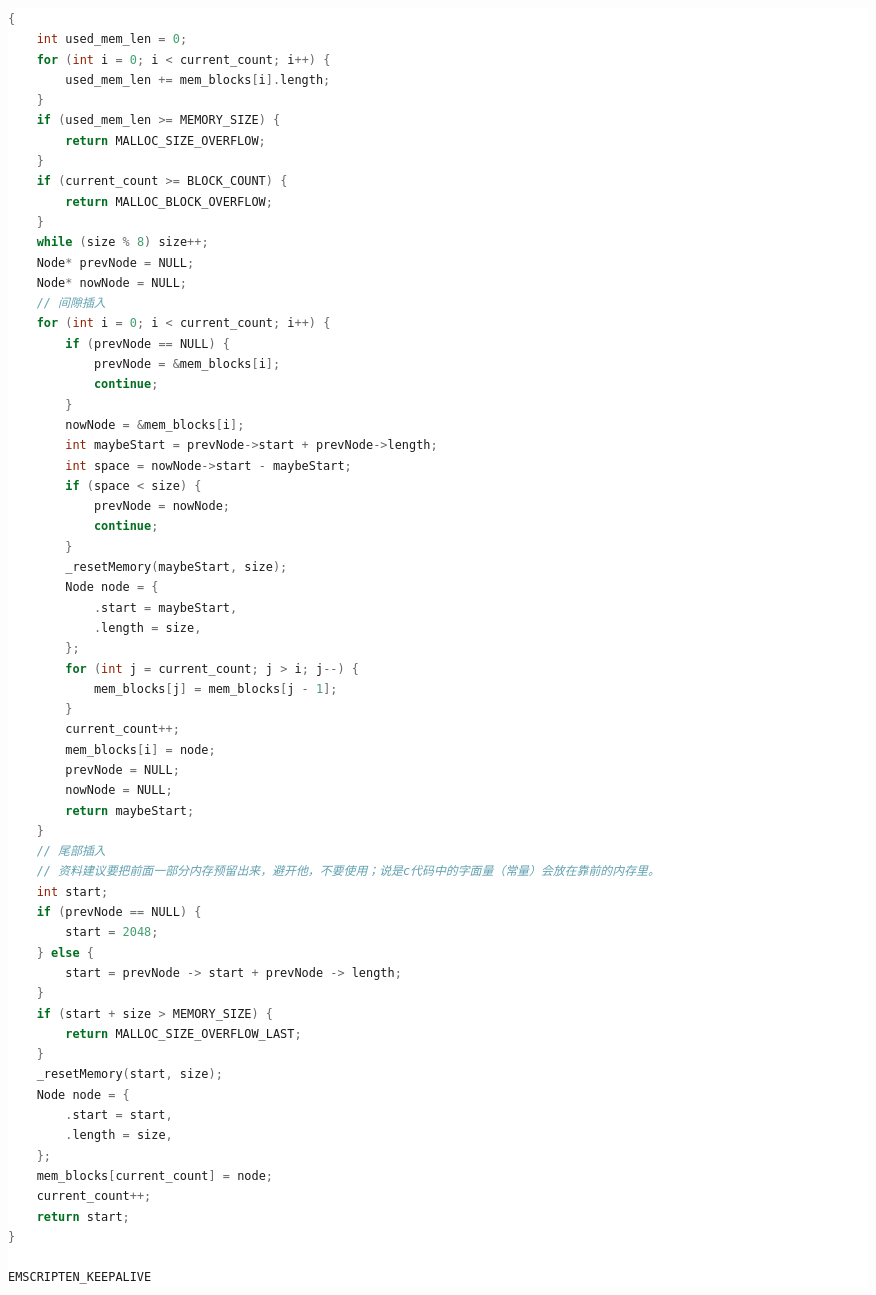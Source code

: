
 ```c
{
    int used_mem_len = 0;
    for (int i = 0; i < current_count; i++) {
        used_mem_len += mem_blocks[i].length;
    }
    if (used_mem_len >= MEMORY_SIZE) {
        return MALLOC_SIZE_OVERFLOW;
    }
    if (current_count >= BLOCK_COUNT) {
        return MALLOC_BLOCK_OVERFLOW;
    }
    while (size % 8) size++;
    Node* prevNode = NULL;
    Node* nowNode = NULL;
    // 间隙插入
    for (int i = 0; i < current_count; i++) {
        if (prevNode == NULL) {
            prevNode = &mem_blocks[i];
            continue;
        }
        nowNode = &mem_blocks[i];
        int maybeStart = prevNode->start + prevNode->length;
        int space = nowNode->start - maybeStart;
        if (space < size) {
            prevNode = nowNode;
            continue;
        }
        _resetMemory(maybeStart, size);
        Node node = {
            .start = maybeStart,
            .length = size,
        };
        for (int j = current_count; j > i; j--) {
            mem_blocks[j] = mem_blocks[j - 1];
        }
        current_count++;
        mem_blocks[i] = node;
        prevNode = NULL;
        nowNode = NULL;
        return maybeStart;
    }
    // 尾部插入
    // 资料建议要把前面一部分内存预留出来，避开他，不要使用；说是c代码中的字面量（常量）会放在靠前的内存里。   
    int start;
    if (prevNode == NULL) {
        start = 2048;
    } else {
        start = prevNode -> start + prevNode -> length;
    }
    if (start + size > MEMORY_SIZE) {
        return MALLOC_SIZE_OVERFLOW_LAST;
    }
    _resetMemory(start, size);
    Node node = {
        .start = start,
        .length = size,
    };
    mem_blocks[current_count] = node;
    current_count++;
    return start;
}

EMSCRIPTEN_KEEPALIVE
```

--

- **PROMPT**: Report only the number of lines in the records that include the word "return".

- **ANSWER SPACE**: 5